The following example shows how you can link a publication as a PDF to a project.

from perseus.datamanager import DatabaseManager, Project
project_object_id = "67af092f16affd02f502c903a3"
db_manager = DatabaseManager()
project = db_manager.get_item(Project, oid=project_object_id)
publication = open("uploaded_publication.pdf", "rb") # important: use rb instead of r to read as BinaryIO
db_manager.add_associated_file(
project, # The database item to attach the file to
publication, # accepts BinaryIO (Buffered I/O)
"publication.pdf", # File identifier
["publication"], # A list of tags
)

To retrieve a file, use the method DatabaseManager().get_file(). You need to pass the object id assigned to the file you want to fetch.

To get the object id for a file, first retrieve the object the file is associated with. Then, you can access the attribute files on this object. This attribute holds a dictionary, using the filenames as keys and the corresponding object id as values. Take a look at the following example where we want to fetch the file proposal.pdf for a specific project:

...
db_manager = DatabaseManager()
project = db_manager.get_item(Project, search_filter={"abbreviation": "my-project-abbreviation"})
if project is not None:
file_object_id = project.files["proposal.pdf"]
proposal_file = db_manager.get_file(file_object_id)
...

DatabaseManager().get_file() returns an instance of gridfs.grid_file.GridOut, which behaves like a binary file-like object and can therefore be read like a file object. More information can be found here.

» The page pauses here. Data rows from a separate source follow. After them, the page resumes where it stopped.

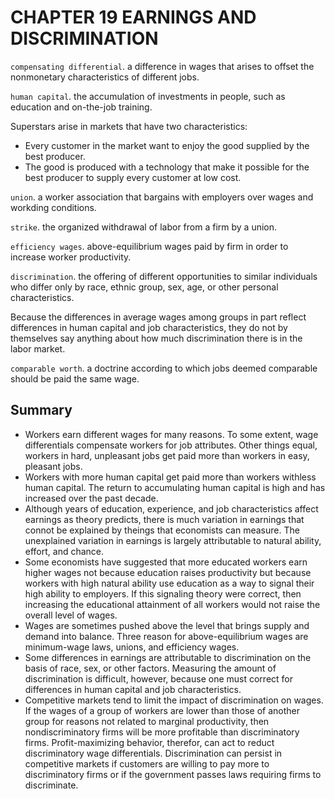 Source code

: # CHAPTER 19 EARNINGS AND DISCRIMINATION



`compensating differential`. a difference in wages that arises to offset the nonmonetary characteristics of different jobs.

`human capital`. the accumulation of investments in people, such as education and on-the-job training.

Superstars arise in markets that have two characteristics:

- Every customer in the market want to enjoy the good supplied by the best producer.
- The good is produced with a technology that make it possible for the best producer to supply every customer at low cost.

`union`. a worker association that bargains with employers over wages and workding conditions.

`strike`. the organized withdrawal of labor from a firm by a union.

`efficiency wages`. above-equilibrium wages paid by firm in order to increase worker productivity.

`discrimination`. the offering of different opportunities to similar individuals who differ only by race, ethnic group, sex, age, or other personal characteristics.

Because the differences in average wages among groups in part reflect differences in human capital and job characteristics, they do not by themselves say anything about how much discrimination there is in the labor market.

`comparable worth`. a doctrine according to which jobs deemed comparable should be paid the same wage.



## Summary

- Workers earn different wages for many reasons. To some extent, wage differentials compensate workers for job attributes. Other things equal, workers in hard, unpleasant jobs get paid more than workers in easy, pleasant jobs.
- Workers with more human capital get paid more than workers withless human capital. The return to accumulating human capital is high and has increased over the past decade.
- Although years of education, experience, and job characteristics affect earnings as theory predicts, there is much variation in earnings that connot be explained by theings that economists can measure. The unexplained variation in earnings is largely attributable to natural ability, effort, and chance.
- Some economists have suggested that more educated workers earn higher wages not because education raises productivity but because workers with high natural ability use education as a way to signal their high ability to employers. If this signaling theory were correct, then increasing the educational attainment of all workers would not raise the overall level of wages.
- Wages are sometimes pushed above the level that brings supply and demand into balance. Three reason for above-equilibrium wages are minimum-wage laws, unions, and efficiency wages.
- Some differences in earnings are attributable to discrimination on the basis of race, sex, or other factors. Measuring the amount of discrimination is difficult, however, because one must correct for differences in human capital and job characteristics.
- Competitive markets tend to limit the impact of discrimination on wages. If the wages of a group of workers are lower than those of another group for reasons not related to marginal productivity, then nondiscriminatory firms will be more profitable than discriminatory firms. Profit-maximizing behavior, therefor, can act to reduct discriminatory wage differentials. Discrimination can persist in competitive markets if customers are willing to pay more to discriminatory firms or if the government passes laws requiring firms to discriminate.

The following example is from the internal API router responsible for the functionality to download a file by calling a specific API endpoint:

...
db_manager = DatabaseManager()
file = db_manager.get_file(ObjectId(file_id))
path = (
f"{pathlib.Path(__file__).parent.resolve()}/../temp/{file_id}-{file.filename}"
)
with open(path, "wb") as f: # important: use wb instead of w because of binary mode
f.write(file.read())
...